Talented scientists with the right kind of support can deliver innovative research at the highest international level. With annual research grants of more than DKK 600 million, Villum Foundation is one of Denmark’s largest private funders within the technical and natural sciences. We support excellent research anchored in Danish universities and research institutions.
Villum Foundation strongly believes that research talent is evenly distributed across genders, and that it benefits Danish society that research is conducted by a diverse group which includes both women and men.
Our goal is that the gender distribution among our applicants and grantees within our programmes reflects the overall pool of potential applicants.
We aim to meet researchers with trust, freedom and flexibility - in close coorporation with their host institutions - enabling them to create the best creative research environments where new ideas can emerge and flourish.
Our programmes are open to all researchers regardless of nationality, as long as the research is anchored at a Danish research institution.
If you receive a grant from Villum Foundation, you will get the opportunity to participate in selected seminars, workshops, leadership programmes and networks.

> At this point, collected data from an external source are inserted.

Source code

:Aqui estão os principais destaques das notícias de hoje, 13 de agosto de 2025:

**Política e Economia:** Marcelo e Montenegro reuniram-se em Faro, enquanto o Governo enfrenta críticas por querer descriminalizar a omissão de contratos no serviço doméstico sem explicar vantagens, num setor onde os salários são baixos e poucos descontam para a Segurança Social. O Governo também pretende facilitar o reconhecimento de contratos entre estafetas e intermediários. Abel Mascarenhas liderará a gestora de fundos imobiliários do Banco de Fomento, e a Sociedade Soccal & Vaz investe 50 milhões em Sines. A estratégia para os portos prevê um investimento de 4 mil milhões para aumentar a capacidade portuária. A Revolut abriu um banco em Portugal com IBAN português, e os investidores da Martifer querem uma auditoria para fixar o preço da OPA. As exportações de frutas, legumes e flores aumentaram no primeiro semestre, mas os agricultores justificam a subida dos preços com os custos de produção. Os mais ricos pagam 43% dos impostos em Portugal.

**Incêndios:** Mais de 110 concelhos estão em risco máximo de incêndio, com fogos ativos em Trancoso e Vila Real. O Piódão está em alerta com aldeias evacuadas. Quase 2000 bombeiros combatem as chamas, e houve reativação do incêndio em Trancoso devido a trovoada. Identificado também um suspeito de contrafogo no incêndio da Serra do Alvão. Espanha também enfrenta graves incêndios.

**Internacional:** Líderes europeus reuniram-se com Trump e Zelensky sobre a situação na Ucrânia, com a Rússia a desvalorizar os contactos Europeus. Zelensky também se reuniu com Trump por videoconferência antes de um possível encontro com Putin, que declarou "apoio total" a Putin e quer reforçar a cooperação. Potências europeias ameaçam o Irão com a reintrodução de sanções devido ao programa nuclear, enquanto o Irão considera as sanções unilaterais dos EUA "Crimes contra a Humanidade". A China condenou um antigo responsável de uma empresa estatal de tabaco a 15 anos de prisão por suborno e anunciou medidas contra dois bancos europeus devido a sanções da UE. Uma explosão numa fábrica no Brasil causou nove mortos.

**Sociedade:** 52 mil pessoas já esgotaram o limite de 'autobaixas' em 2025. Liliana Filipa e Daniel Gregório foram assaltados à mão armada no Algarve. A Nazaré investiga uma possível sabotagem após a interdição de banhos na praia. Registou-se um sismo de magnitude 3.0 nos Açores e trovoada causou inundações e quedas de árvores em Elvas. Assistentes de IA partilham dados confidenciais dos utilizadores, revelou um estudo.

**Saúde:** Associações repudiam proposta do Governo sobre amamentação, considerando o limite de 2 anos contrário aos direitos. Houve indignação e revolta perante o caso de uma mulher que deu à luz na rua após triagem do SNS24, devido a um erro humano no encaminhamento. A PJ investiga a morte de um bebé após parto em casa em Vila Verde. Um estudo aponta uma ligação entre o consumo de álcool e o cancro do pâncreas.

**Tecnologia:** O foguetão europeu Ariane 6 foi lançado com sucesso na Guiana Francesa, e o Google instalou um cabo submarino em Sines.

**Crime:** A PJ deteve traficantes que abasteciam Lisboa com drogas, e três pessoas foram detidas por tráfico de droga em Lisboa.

All our active grantees get the opportunity to meet twice a year for our Villum Fellow seminars.
Villum Foundation is a party to the new agreement between a number of private foundations and the Danish universities on a common model for indirect costs. The agreement took effect in June 2024. For calls published after this date, indirect costs are covered through a project supplement calculated from the number of project-funded full-time academic staff equivalents in certain staff categories.
For calls published before June 2024 you may budget unspecified indirect costs amounting to 15% of the project's direct costs.
The call text will always explicitly state the guidelines for indirect costs applicable to the specific call.
Health or veterinary research, e.g. research into human or animal health, including nutrition, medicine, biomedicine, pharmacology or research in diagnostics and methods for examination and treatment.
Furthermore, applicants affiliated with centres, sections, units or groups whose primary scientific focus is within these areas (including university health departments and faculties, hospitals, the Danish Cancer Society, DTU Health Technology, and SDU Health Informatics and Technology) are not eligible to apply and will receive an administrative rejection.
We ask all applicants to create an ORCID.
We expect grantees to regularly report on their research via Researchfish.
The detailed requirements for reporting are set out in the grant letter you will receive if your application is funded.
Villum Foundation abides by the principles of the Danish Code of Conduct of Research Integrity. Applications to Villum Foundation for research funding are scientific products in the sense of the Danish Law on Scientific Misconduct (Lov om videnskabelig uredelighed). For this reason, we ask you to confirm that the proposal you submit fairly acknowledges all significant intellectual contributions from others.
All applications for research funding to Villum Foundation will be assessed by internationally recognized scientists in a working group or committee. This helps ensure that the grant activities of the foundation are carried out in a professional, sound and otherwise exemplary basis. The Working Group for Technical and Natural Science (TNF) also assists the board with strategy development and review and recommendations for decisions regarding applications and projects within the foundations’ grant areas and asset management.
Read more about the foundation’s working groups and committees, their tasks, governance etc.
Villum Foundation contributes significantly to the Danish research ecosystem in the field of natural and technical sceíences. We support both young researchers receiving their first grants, and also participate in large initiatives, such as the establishment of research centers at world-class level.